The registrant’s Sixth Amended and Restated Certificate of Incorporation also provides that the registrant will indemnify directors of the registrant from and against all expenses, liabilities and other matters to the fullest extent permitted by Section 145 of the Delaware General Corporation Law and that the indemnification provided for therein will not be deemed exclusive of any other rights to which those indemnified may be entitled under any bylaw, agreement, vote of stockholders or disinterested directors or otherwise, both as to action in his capacity as a director and as to action in another capacity during his tenure as a director, and shall continue as to a person who has ceased to be a director, and will inure to the benefit of the heirs, executors and administrators of such a person.
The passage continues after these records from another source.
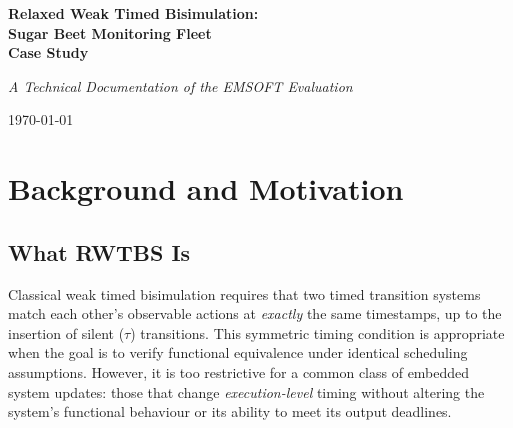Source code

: \documentclass[11pt,a4paper]{article}
\newcommand{\RWTBS}{RWTBS}
\begin{document}
\begin{titlepage}
\centering
\vspace*{4cm}
{\Huge\bfseries Relaxed Weak Timed Bisimulation:\\[0.4em]
Sugar Beet Monitoring Fleet\\[0.2em] Case Study\par}
\vspace{1.5cm}
{\Large\itshape A Technical Documentation of the EMSOFT Evaluation\par}
\vspace{3cm}
{\large \today\par}
\vfill
\begin{abstract}
\noindent
This document provides a complete, self-contained technical walkthrough of the
smart farming case study used to evaluate Relaxed Weak Timed Bisimulation
(\RWTBS{}).  It covers the system architecture of the sugar beet monitoring
fleet, the formal timed automata models for both the deployed and updated drone
agent software, the proposed duty-cycling optimisation and its engineering
motivation, the formal verification results demonstrating that \RWTBS{}
accepts the update while classical bisimulation rejects it, and a
discrete-event simulation providing quantitative evidence of both deadline
preservation and energy savings.  A sensitivity analysis over the waypoint
send frequency further characterises the operating envelope, showing that
\RWTBS{} holds for all frequencies up to a computable critical threshold of
$f_{\mathrm{crit}} = 25.6$\,Hz.  All values presented are derived directly from
the UPPAAL timed automata models and the simulation implementation.
\end{abstract}
\end{titlepage}

\tableofcontents
\newpage

\section{Background and Motivation}
\label{sec:background}

\subsection{What RWTBS Is}
\label{sec:rwtbs-what}

Classical weak timed bisimulation requires that two timed transition systems
match each other's observable actions at \emph{exactly} the same timestamps, up
to the insertion of silent ($\tau$) transitions.  This symmetric timing
condition is appropriate when the goal is to verify functional equivalence under
identical scheduling assumptions.  However, it is too restrictive for a common
class of embedded system updates: those that change \emph{execution-level}
timing without altering the system's functional behaviour or its ability to meet
its output deadlines.
\end{document}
The registrant’s Amended and Restated Bylaws provide that the registrant may indemnify any person who was or is a party or is threatened to be made a party to any threatened, pending or completed action, suit or proceeding, whether civil, criminal, administrative or investigative (other than an action by or in the right of the registrant) by reason of the fact that he is or was a director, officer, employee or agent of the registrant or is or was serving at the request of the registrant as a director, officer, employee or agent of any other corporation or enterprise, against expenses (including attorneys’ fees), judgments, fines and amounts paid in settlement actually and reasonably incurred by such person in connection with such action, suit or proceeding if such person acted in good faith and in a manner he reasonably believed to be in or not opposed to the best interests of the registrant, and, with respect to any criminal action or proceeding, had no reasonable cause to believe such person’s conduct was unlawful.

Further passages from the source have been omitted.